CSE 127 PA5: Cryptography

PA5: Cryptography Spring 2023

This is a group project; you can work in a team of size at most two and submit one project per team. You are not required to work with the same partner on every project. You and
your partner should collaborate closely on each part.

You have two late days that you may use to turn in work past the deadline over the entire quarter. A late day is a contiguous 24-hour period. Both you and your partner will be
charged for every late day that you use, and you both must have late days to use them. These late days are intended to cover your extension needs for usual circumstances: brief
illness, busy with other classes, interviews, travel, extracurricular conflicts, and so on. You do not need to ask permission to use a late day.

The code and other answers you submit must be entirely your team’s own work. You may discuss the conceptualization of the project and the meaning of the questions, but you
may not look at any part of someone else’s solution or collaborate with anyone other than your partner. You may consult published references, provided that you appropriately cite
them (e.g., with program comments).

Solutions must be submitted to Gradescope.

In this project, we’ll start by investigating Vigenere ciphers, then move on to investigating vulnerabilities in widely used cryptographic hash functions, including length-extension
attacks and collision vulnerabilities.

Part 1: Vigenere ciphers (6 points)
For this problem, solve by hand or write a program (perhaps in Python).

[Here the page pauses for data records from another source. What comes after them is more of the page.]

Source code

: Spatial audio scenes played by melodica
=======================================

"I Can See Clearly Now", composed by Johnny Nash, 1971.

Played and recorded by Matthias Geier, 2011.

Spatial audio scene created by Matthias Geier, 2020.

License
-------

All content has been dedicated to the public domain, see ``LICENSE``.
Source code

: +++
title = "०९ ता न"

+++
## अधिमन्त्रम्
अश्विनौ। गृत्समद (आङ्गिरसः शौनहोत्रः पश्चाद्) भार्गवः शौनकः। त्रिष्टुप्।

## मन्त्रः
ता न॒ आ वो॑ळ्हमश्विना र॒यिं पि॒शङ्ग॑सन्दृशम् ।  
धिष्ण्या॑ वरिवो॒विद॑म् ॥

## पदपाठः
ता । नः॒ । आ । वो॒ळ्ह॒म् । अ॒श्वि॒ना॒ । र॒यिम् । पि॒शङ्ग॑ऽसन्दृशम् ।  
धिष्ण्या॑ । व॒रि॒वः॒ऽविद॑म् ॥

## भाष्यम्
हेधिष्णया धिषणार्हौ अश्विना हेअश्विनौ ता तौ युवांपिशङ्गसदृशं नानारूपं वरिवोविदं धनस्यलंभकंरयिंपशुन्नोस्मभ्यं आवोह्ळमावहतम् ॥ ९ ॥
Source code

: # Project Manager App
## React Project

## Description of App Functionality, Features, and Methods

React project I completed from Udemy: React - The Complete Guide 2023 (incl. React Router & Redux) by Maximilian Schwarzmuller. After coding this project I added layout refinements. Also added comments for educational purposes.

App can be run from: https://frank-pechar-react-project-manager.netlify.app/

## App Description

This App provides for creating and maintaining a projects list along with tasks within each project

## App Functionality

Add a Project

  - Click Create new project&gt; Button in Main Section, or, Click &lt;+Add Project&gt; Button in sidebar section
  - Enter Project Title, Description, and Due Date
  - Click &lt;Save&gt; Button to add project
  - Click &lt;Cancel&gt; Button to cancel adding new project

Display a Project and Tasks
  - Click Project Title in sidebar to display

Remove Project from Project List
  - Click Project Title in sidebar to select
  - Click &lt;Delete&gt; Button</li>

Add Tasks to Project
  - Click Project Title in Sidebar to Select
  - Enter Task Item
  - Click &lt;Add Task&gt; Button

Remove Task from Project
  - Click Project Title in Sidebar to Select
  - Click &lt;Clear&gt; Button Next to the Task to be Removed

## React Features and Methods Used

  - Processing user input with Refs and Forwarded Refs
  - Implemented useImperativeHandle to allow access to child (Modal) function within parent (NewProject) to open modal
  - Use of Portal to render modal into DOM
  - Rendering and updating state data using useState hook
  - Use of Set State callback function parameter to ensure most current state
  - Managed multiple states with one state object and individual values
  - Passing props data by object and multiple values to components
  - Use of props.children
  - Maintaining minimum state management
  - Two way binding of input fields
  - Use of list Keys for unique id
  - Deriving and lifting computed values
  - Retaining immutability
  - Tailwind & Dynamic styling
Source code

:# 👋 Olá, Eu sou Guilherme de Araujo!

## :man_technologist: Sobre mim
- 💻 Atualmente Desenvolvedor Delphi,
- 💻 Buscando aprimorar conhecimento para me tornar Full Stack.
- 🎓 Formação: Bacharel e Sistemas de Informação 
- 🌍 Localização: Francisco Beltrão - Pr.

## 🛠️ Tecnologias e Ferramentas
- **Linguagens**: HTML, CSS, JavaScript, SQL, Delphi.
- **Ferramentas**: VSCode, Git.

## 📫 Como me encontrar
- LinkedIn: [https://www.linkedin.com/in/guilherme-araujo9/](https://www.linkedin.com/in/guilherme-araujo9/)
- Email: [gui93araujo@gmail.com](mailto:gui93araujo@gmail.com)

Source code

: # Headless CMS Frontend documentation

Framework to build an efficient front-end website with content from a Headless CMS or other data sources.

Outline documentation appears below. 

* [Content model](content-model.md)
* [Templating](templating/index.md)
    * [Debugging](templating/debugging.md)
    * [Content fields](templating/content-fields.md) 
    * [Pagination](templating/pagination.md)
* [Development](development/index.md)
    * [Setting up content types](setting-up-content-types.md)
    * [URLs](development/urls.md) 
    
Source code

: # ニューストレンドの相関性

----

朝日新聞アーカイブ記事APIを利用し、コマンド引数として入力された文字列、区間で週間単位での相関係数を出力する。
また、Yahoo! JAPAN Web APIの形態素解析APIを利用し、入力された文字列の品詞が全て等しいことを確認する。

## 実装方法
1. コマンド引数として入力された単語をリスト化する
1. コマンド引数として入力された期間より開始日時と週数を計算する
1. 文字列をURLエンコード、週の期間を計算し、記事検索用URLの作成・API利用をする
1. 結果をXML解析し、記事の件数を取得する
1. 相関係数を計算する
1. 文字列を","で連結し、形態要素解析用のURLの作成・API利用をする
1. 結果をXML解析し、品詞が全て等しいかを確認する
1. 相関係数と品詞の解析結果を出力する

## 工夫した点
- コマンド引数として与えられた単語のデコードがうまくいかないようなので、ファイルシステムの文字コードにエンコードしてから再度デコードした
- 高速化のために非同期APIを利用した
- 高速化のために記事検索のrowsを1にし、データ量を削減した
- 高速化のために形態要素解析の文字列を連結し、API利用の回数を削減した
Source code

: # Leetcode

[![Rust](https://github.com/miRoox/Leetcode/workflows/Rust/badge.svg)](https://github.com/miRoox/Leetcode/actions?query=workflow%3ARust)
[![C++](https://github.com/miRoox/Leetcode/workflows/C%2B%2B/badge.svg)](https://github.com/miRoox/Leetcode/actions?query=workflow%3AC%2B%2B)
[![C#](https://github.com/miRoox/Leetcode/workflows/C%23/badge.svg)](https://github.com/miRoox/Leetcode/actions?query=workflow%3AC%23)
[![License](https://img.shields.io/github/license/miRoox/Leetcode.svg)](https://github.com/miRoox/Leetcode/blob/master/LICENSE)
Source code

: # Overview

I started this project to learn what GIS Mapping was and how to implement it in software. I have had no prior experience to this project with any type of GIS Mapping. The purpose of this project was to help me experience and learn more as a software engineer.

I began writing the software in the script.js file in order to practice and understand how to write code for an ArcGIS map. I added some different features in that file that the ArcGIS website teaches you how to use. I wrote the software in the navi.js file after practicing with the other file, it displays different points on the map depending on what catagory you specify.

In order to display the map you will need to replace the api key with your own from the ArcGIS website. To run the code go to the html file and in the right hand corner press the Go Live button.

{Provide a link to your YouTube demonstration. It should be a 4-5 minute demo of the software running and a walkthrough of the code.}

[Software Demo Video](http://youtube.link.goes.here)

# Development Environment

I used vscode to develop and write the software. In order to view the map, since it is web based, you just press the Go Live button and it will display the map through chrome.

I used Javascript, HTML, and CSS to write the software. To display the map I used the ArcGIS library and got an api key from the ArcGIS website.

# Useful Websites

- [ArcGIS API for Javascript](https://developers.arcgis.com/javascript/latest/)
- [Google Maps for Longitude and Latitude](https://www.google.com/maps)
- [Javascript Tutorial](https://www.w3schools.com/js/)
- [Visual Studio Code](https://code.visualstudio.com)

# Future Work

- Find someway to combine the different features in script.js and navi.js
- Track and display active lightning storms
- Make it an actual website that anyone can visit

You can read about how the Vigenere cipher works on Wikipedia. Vigenere ciphers can be generally deciphered using Kasiski Examination, which is discussed on the wikipedia

You can find some ciphertext produced with the Vigenere cipher under a certain key on Gradescope as the assignment PA5: Ciphertext.

We also provided sample code for decrypting ciphertext sample decryption code here.

Encrypting a plaintext letter with a key letter A results in no change, encrypting with a key letter B results in an increment by one place in the alphabet, encrypting with key letter C
results in an increment by two places, etc. Also assume that the original plaintext contains only uppercase letters (A-Z) and no spaces or punctuation.

For example, encrypting the plaintext: ATTACKATDAWN with the key: BLAISE results in the following ciphertext:

Plaintext: ATTACKATDAWN

Key: BLAISEBLAISE

Ciphertext:BETIUOBEDIOR

The goal for this part of the assignment is to figure out what key was used to encrypt your ciphertext.

What to submit A text file named vigenere.key containing your key.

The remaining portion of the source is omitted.